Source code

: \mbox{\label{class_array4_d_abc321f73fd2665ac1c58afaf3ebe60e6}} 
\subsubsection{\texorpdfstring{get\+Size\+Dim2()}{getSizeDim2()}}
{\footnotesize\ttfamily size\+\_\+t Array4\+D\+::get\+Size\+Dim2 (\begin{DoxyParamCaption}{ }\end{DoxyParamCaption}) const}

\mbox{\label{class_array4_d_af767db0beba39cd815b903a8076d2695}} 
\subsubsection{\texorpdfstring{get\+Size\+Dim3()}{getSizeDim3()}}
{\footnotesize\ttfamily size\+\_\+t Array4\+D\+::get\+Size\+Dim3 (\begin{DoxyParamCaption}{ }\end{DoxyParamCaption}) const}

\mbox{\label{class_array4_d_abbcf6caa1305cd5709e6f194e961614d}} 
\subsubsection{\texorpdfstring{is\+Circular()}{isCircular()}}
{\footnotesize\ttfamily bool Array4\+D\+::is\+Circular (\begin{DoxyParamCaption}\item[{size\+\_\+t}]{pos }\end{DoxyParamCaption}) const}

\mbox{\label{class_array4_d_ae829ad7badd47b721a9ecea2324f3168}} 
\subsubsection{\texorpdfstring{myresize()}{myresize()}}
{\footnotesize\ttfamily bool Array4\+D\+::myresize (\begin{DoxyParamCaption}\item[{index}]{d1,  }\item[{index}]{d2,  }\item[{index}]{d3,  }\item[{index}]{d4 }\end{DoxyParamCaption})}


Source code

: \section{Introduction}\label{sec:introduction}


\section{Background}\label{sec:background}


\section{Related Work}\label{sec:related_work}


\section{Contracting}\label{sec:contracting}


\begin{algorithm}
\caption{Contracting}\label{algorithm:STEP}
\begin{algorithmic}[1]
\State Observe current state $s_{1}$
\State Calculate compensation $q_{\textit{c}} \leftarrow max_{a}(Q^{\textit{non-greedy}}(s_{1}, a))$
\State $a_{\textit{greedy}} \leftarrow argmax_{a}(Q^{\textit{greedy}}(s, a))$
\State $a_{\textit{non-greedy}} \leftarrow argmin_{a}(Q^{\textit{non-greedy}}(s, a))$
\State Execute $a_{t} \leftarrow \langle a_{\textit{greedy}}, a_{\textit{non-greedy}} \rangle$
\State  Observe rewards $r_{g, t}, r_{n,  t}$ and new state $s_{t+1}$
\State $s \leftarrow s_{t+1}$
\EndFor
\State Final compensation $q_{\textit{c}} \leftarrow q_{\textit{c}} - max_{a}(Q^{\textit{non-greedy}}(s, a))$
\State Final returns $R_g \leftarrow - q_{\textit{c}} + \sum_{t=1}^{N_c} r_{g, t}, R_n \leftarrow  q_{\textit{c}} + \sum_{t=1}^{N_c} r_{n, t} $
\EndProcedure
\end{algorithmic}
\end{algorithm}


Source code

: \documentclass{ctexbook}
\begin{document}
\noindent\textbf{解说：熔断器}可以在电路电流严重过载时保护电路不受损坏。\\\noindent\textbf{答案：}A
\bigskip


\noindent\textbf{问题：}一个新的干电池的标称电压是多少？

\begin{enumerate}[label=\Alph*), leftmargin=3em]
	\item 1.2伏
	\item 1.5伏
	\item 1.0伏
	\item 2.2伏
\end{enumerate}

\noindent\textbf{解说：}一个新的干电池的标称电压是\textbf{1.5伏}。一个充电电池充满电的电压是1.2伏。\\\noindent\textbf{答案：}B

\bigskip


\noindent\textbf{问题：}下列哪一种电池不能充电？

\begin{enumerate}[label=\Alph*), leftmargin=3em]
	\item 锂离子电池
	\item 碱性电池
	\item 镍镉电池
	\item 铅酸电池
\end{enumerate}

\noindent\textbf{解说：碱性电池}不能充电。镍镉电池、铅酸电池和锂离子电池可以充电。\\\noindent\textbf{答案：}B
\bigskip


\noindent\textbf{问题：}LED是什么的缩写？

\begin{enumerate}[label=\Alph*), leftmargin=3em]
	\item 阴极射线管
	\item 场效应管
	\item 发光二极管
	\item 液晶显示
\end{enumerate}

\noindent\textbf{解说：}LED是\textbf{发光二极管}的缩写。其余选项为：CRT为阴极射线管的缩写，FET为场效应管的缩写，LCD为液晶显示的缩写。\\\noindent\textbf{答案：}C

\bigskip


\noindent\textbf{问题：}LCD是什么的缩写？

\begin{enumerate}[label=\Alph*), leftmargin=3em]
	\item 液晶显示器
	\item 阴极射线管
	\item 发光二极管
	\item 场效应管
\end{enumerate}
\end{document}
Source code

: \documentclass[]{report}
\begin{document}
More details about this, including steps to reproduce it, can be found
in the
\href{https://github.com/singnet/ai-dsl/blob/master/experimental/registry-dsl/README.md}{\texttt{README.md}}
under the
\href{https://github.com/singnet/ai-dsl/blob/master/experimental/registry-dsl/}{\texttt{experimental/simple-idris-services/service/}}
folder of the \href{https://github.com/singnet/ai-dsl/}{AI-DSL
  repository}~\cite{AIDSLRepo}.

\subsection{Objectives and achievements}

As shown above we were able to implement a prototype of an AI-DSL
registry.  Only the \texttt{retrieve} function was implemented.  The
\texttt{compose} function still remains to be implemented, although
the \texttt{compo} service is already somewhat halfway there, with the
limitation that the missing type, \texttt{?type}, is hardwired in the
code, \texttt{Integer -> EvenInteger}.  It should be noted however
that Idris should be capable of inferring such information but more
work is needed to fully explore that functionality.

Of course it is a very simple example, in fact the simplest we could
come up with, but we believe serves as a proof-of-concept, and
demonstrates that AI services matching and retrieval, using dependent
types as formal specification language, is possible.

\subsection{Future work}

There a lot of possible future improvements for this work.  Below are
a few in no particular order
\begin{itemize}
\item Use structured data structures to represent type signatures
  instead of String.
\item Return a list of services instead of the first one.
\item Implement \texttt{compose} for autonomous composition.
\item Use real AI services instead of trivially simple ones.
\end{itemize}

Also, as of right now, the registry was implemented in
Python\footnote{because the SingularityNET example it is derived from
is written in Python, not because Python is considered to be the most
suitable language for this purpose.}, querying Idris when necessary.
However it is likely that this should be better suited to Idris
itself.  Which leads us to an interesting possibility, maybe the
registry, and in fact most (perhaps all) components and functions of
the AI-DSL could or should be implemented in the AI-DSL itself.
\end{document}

## To do:
Repeat each entry exactly.

## Response area:
Source code

: \mbox{\label{class_array4_d_abc321f73fd2665ac1c58afaf3ebe60e6}} 
\subsubsection{\texorpdfstring{get\+Size\+Dim2()}{getSizeDim2()}}
{\footnotesize\ttfamily size\+\_\+t Array4\+D\+::get\+Size\+Dim2 (\begin{DoxyParamCaption}{ }\end{DoxyParamCaption}) const}

\mbox{\label{class_array4_d_af767db0beba39cd815b903a8076d2695}} 
\subsubsection{\texorpdfstring{get\+Size\+Dim3()}{getSizeDim3()}}
{\footnotesize\ttfamily size\+\_\+t Array4\+D\+::get\+Size\+Dim3 (\begin{DoxyParamCaption}{ }\end{DoxyParamCaption}) const}

\mbox{\label{class_array4_d_abbcf6caa1305cd5709e6f194e961614d}} 
\subsubsection{\texorpdfstring{is\+Circular()}{isCircular()}}
{\footnotesize\ttfamily bool Array4\+D\+::is\+Circular (\begin{DoxyParamCaption}\item[{size\+\_\+t}]{pos }\end{DoxyParamCaption}) const}

\mbox{\label{class_array4_d_ae829ad7badd47b721a9ecea2324f3168}} 
\subsubsection{\texorpdfstring{myresize()}{myresize()}}
{\footnotesize\ttfamily bool Array4\+D\+::myresize (\begin{DoxyParamCaption}\item[{index}]{d1,  }\item[{index}]{d2,  }\item[{index}]{d3,  }\item[{index}]{d4 }\end{DoxyParamCaption})}


Source code

: \section{Introduction}\label{sec:introduction}


\section{Background}\label{sec:background}


\section{Related Work}\label{sec:related_work}


\section{Contracting}\label{sec:contracting}


\begin{algorithm}
\caption{Contracting}\label{algorithm:STEP}
\begin{algorithmic}[1]
\State Observe current state $s_{1}$
\State Calculate compensation $q_{\textit{c}} \leftarrow max_{a}(Q^{\textit{non-greedy}}(s_{1}, a))$
\State $a_{\textit{greedy}} \leftarrow argmax_{a}(Q^{\textit{greedy}}(s, a))$
\State $a_{\textit{non-greedy}} \leftarrow argmin_{a}(Q^{\textit{non-greedy}}(s, a))$
\State Execute $a_{t} \leftarrow \langle a_{\textit{greedy}}, a_{\textit{non-greedy}} \rangle$
\State  Observe rewards $r_{g, t}, r_{n,  t}$ and new state $s_{t+1}$
\State $s \leftarrow s_{t+1}$
\EndFor
\State Final compensation $q_{\textit{c}} \leftarrow q_{\textit{c}} - max_{a}(Q^{\textit{non-greedy}}(s, a))$
\State Final returns $R_g \leftarrow - q_{\textit{c}} + \sum_{t=1}^{N_c} r_{g, t}, R_n \leftarrow  q_{\textit{c}} + \sum_{t=1}^{N_c} r_{n, t} $
\EndProcedure
\end{algorithmic}
\end{algorithm}


Source code

: \documentclass{ctexbook}
\begin{document}
\noindent\textbf{解说：熔断器}可以在电路电流严重过载时保护电路不受损坏。\\\noindent\textbf{答案：}A
\bigskip


\noindent\textbf{问题：}一个新的干电池的标称电压是多少？

\begin{enumerate}[label=\Alph*), leftmargin=3em]
	\item 1.2伏
	\item 1.5伏
	\item 1.0伏
	\item 2.2伏
\end{enumerate}

\noindent\textbf{解说：}一个新的干电池的标称电压是\textbf{1.5伏}。一个充电电池充满电的电压是1.2伏。\\\noindent\textbf{答案：}B

\bigskip


\noindent\textbf{问题：}下列哪一种电池不能充电？

\begin{enumerate}[label=\Alph*), leftmargin=3em]
	\item 锂离子电池
	\item 碱性电池
	\item 镍镉电池
	\item 铅酸电池
\end{enumerate}

\noindent\textbf{解说：碱性电池}不能充电。镍镉电池、铅酸电池和锂离子电池可以充电。\\\noindent\textbf{答案：}B
\bigskip


\noindent\textbf{问题：}LED是什么的缩写？

\begin{enumerate}[label=\Alph*), leftmargin=3em]
	\item 阴极射线管
	\item 场效应管
	\item 发光二极管
	\item 液晶显示
\end{enumerate}

\noindent\textbf{解说：}LED是\textbf{发光二极管}的缩写。其余选项为：CRT为阴极射线管的缩写，FET为场效应管的缩写，LCD为液晶显示的缩写。\\\noindent\textbf{答案：}C

\bigskip


\noindent\textbf{问题：}LCD是什么的缩写？

\begin{enumerate}[label=\Alph*), leftmargin=3em]
	\item 液晶显示器
	\item 阴极射线管
	\item 发光二极管
	\item 场效应管
\end{enumerate}
\end{document}
Source code

: \documentclass[]{report}
\begin{document}
More details about this, including steps to reproduce it, can be found
in the
\href{https://github.com/singnet/ai-dsl/blob/master/experimental/registry-dsl/README.md}{\texttt{README.md}}
under the
\href{https://github.com/singnet/ai-dsl/blob/master/experimental/registry-dsl/}{\texttt{experimental/simple-idris-services/service/}}
folder of the \href{https://github.com/singnet/ai-dsl/}{AI-DSL
  repository}~\cite{AIDSLRepo}.

\subsection{Objectives and achievements}

As shown above we were able to implement a prototype of an AI-DSL
registry.  Only the \texttt{retrieve} function was implemented.  The
\texttt{compose} function still remains to be implemented, although
the \texttt{compo} service is already somewhat halfway there, with the
limitation that the missing type, \texttt{?type}, is hardwired in the
code, \texttt{Integer -> EvenInteger}.  It should be noted however
that Idris should be capable of inferring such information but more
work is needed to fully explore that functionality.

Of course it is a very simple example, in fact the simplest we could
come up with, but we believe serves as a proof-of-concept, and
demonstrates that AI services matching and retrieval, using dependent
types as formal specification language, is possible.

\subsection{Future work}

There a lot of possible future improvements for this work.  Below are
a few in no particular order
\begin{itemize}
\item Use structured data structures to represent type signatures
  instead of String.
\item Return a list of services instead of the first one.
\item Implement \texttt{compose} for autonomous composition.
\item Use real AI services instead of trivially simple ones.
\end{itemize}

Also, as of right now, the registry was implemented in
Python\footnote{because the SingularityNET example it is derived from
is written in Python, not because Python is considered to be the most
suitable language for this purpose.}, querying Idris when necessary.
However it is likely that this should be better suited to Idris
itself.  Which leads us to an interesting possibility, maybe the
registry, and in fact most (perhaps all) components and functions of
the AI-DSL could or should be implemented in the AI-DSL itself.
\end{document}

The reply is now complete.